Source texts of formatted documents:
————————
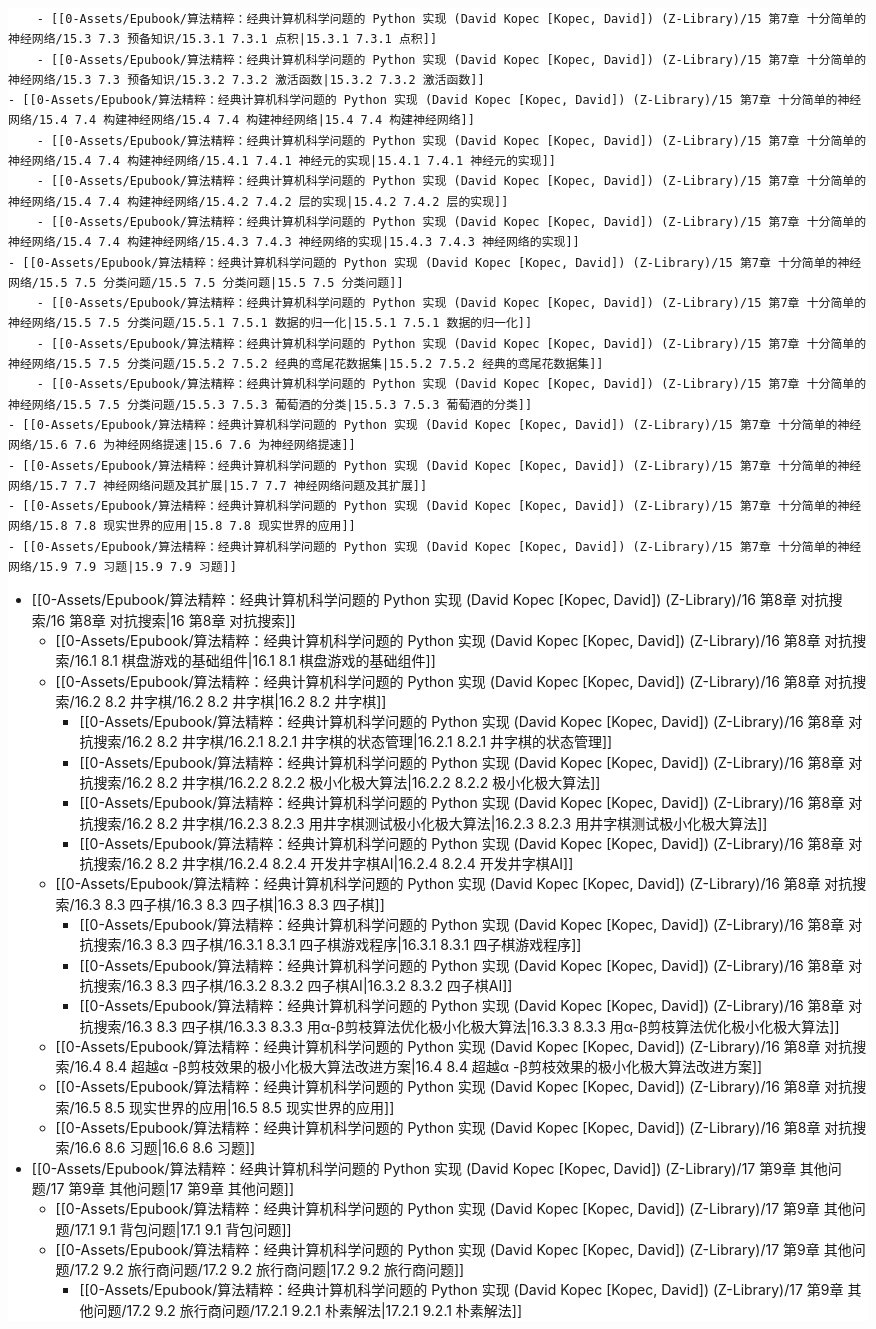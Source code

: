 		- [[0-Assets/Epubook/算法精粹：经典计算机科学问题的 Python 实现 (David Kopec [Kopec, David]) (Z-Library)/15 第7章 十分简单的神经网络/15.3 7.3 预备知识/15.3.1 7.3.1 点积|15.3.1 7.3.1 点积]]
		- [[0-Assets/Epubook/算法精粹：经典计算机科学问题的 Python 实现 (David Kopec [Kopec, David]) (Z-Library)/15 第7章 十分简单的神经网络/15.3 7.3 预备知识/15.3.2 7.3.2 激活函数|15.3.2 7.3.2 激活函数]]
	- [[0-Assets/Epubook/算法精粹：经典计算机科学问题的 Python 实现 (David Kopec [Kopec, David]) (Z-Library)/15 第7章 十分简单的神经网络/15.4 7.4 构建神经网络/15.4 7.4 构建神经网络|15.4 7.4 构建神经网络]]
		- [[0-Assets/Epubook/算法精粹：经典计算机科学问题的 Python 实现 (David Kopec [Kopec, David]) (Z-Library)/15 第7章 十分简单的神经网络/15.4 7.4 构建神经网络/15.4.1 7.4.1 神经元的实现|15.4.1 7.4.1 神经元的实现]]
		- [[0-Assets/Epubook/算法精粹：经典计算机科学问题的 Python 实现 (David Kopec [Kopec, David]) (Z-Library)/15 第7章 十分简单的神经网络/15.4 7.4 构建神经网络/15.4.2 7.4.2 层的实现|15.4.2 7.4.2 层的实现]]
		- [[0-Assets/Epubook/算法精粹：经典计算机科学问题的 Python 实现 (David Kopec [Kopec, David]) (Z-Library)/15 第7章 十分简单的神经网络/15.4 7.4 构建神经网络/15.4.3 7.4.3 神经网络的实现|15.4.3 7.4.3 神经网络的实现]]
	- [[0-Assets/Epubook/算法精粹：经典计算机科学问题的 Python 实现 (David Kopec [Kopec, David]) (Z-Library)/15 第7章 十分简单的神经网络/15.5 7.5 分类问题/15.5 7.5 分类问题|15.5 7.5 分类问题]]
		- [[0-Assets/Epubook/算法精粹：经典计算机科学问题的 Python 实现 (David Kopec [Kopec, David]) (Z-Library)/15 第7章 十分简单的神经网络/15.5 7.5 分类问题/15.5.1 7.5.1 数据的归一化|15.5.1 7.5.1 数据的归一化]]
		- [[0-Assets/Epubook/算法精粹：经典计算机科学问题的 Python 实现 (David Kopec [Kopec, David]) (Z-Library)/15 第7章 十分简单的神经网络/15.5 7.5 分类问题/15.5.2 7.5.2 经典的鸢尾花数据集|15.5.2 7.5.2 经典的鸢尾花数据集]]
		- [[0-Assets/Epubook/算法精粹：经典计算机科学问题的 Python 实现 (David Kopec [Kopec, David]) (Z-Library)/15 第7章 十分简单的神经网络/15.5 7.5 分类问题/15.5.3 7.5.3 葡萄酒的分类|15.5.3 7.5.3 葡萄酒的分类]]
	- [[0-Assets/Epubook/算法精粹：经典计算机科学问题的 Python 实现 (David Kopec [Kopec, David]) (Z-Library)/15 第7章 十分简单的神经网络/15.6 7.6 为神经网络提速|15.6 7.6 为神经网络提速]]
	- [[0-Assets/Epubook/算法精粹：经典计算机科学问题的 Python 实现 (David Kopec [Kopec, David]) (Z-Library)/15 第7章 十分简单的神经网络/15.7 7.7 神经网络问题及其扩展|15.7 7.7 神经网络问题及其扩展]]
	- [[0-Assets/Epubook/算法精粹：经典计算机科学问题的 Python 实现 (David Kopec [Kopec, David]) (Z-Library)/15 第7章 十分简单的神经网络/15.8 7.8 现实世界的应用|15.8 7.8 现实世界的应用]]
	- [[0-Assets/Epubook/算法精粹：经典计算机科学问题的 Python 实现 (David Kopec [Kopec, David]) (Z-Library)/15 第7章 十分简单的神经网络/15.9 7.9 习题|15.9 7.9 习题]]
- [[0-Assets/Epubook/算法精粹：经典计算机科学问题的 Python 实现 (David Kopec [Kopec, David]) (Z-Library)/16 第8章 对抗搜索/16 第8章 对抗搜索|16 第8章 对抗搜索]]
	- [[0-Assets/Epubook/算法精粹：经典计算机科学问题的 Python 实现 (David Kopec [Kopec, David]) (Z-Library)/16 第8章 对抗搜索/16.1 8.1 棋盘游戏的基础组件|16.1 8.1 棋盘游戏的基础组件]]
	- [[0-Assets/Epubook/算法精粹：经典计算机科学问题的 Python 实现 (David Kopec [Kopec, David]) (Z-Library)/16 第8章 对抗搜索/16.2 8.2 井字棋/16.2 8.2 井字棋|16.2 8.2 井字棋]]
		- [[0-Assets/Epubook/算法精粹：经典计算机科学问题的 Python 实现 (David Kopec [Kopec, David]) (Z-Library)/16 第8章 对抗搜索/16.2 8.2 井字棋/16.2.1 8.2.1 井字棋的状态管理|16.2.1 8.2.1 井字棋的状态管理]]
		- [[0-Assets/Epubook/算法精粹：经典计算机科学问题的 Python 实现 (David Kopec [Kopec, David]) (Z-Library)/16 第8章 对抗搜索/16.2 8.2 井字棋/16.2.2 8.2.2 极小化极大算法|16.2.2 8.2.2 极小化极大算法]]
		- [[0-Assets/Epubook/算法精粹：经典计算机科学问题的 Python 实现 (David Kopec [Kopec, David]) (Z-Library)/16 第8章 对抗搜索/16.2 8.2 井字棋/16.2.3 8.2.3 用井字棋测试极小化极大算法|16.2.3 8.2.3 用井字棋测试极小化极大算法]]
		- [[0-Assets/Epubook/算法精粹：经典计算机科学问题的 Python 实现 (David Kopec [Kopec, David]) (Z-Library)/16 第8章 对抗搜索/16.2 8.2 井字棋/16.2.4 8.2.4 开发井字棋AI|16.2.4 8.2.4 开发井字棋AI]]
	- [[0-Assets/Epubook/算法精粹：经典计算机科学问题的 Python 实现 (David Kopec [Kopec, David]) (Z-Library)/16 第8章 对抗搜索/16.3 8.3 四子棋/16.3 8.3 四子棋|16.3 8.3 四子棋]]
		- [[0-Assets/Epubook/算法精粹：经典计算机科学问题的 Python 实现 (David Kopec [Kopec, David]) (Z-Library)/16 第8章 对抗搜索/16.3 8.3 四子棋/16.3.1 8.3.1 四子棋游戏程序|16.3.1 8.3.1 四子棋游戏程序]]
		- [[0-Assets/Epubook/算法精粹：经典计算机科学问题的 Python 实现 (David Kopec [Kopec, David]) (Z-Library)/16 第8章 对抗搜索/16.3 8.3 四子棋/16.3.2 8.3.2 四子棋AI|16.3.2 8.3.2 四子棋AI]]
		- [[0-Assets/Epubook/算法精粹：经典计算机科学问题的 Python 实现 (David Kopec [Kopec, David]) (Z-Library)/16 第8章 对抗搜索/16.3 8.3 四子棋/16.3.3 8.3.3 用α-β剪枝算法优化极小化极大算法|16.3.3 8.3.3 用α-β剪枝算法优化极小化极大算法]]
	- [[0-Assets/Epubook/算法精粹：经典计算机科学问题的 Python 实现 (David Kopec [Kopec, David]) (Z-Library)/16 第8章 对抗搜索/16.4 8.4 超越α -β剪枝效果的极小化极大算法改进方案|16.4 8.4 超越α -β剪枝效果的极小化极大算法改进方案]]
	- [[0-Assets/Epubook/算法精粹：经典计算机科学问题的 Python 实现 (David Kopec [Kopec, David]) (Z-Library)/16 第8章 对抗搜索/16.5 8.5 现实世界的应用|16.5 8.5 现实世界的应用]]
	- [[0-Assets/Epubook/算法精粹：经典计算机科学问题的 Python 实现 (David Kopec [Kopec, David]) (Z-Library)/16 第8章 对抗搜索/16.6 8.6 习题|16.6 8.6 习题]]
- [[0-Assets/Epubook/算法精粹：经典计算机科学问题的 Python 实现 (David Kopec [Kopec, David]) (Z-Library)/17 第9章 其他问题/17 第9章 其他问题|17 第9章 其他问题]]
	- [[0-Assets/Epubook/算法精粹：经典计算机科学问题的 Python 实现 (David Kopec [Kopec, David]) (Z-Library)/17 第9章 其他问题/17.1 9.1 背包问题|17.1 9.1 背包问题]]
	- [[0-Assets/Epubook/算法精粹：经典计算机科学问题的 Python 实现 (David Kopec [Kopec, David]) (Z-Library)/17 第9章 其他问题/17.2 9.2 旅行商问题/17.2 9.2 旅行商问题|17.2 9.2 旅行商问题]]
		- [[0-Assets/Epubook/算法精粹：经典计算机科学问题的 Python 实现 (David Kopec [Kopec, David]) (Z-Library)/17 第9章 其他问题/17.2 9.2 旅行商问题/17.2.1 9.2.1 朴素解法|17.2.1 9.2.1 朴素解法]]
————————
Above this instruction are the records; retype exactly the lines from the one containing "构建神经网络|15.4 7.4 构建神经网络]]" up to and including the one containing "对抗搜索|16 第8章 对抗搜索]]".

	- [[0-Assets/Epubook/算法精粹：经典计算机科学问题的 Python 实现 (David Kopec [Kopec, David]) (Z-Library)/15 第7章 十分简单的神经网络/15.4 7.4 构建神经网络/15.4 7.4 构建神经网络|15.4 7.4 构建神经网络]]
		- [[0-Assets/Epubook/算法精粹：经典计算机科学问题的 Python 实现 (David Kopec [Kopec, David]) (Z-Library)/15 第7章 十分简单的神经网络/15.4 7.4 构建神经网络/15.4.1 7.4.1 神经元的实现|15.4.1 7.4.1 神经元的实现]]
		- [[0-Assets/Epubook/算法精粹：经典计算机科学问题的 Python 实现 (David Kopec [Kopec, David]) (Z-Library)/15 第7章 十分简单的神经网络/15.4 7.4 构建神经网络/15.4.2 7.4.2 层的实现|15.4.2 7.4.2 层的实现]]
		- [[0-Assets/Epubook/算法精粹：经典计算机科学问题的 Python 实现 (David Kopec [Kopec, David]) (Z-Library)/15 第7章 十分简单的神经网络/15.4 7.4 构建神经网络/15.4.3 7.4.3 神经网络的实现|15.4.3 7.4.3 神经网络的实现]]
	- [[0-Assets/Epubook/算法精粹：经典计算机科学问题的 Python 实现 (David Kopec [Kopec, David]) (Z-Library)/15 第7章 十分简单的神经网络/15.5 7.5 分类问题/15.5 7.5 分类问题|15.5 7.5 分类问题]]
		- [[0-Assets/Epubook/算法精粹：经典计算机科学问题的 Python 实现 (David Kopec [Kopec, David]) (Z-Library)/15 第7章 十分简单的神经网络/15.5 7.5 分类问题/15.5.1 7.5.1 数据的归一化|15.5.1 7.5.1 数据的归一化]]
		- [[0-Assets/Epubook/算法精粹：经典计算机科学问题的 Python 实现 (David Kopec [Kopec, David]) (Z-Library)/15 第7章 十分简单的神经网络/15.5 7.5 分类问题/15.5.2 7.5.2 经典的鸢尾花数据集|15.5.2 7.5.2 经典的鸢尾花数据集]]
		- [[0-Assets/Epubook/算法精粹：经典计算机科学问题的 Python 实现 (David Kopec [Kopec, David]) (Z-Library)/15 第7章 十分简单的神经网络/15.5 7.5 分类问题/15.5.3 7.5.3 葡萄酒的分类|15.5.3 7.5.3 葡萄酒的分类]]
	- [[0-Assets/Epubook/算法精粹：经典计算机科学问题的 Python 实现 (David Kopec [Kopec, David]) (Z-Library)/15 第7章 十分简单的神经网络/15.6 7.6 为神经网络提速|15.6 7.6 为神经网络提速]]
	- [[0-Assets/Epubook/算法精粹：经典计算机科学问题的 Python 实现 (David Kopec [Kopec, David]) (Z-Library)/15 第7章 十分简单的神经网络/15.7 7.7 神经网络问题及其扩展|15.7 7.7 神经网络问题及其扩展]]
	- [[0-Assets/Epubook/算法精粹：经典计算机科学问题的 Python 实现 (David Kopec [Kopec, David]) (Z-Library)/15 第7章 十分简单的神经网络/15.8 7.8 现实世界的应用|15.8 7.8 现实世界的应用]]
	- [[0-Assets/Epubook/算法精粹：经典计算机科学问题的 Python 实现 (David Kopec [Kopec, David]) (Z-Library)/15 第7章 十分简单的神经网络/15.9 7.9 习题|15.9 7.9 习题]]
- [[0-Assets/Epubook/算法精粹：经典计算机科学问题的 Python 实现 (David Kopec [Kopec, David]) (Z-Library)/16 第8章 对抗搜索/16 第8章 对抗搜索|16 第8章 对抗搜索]]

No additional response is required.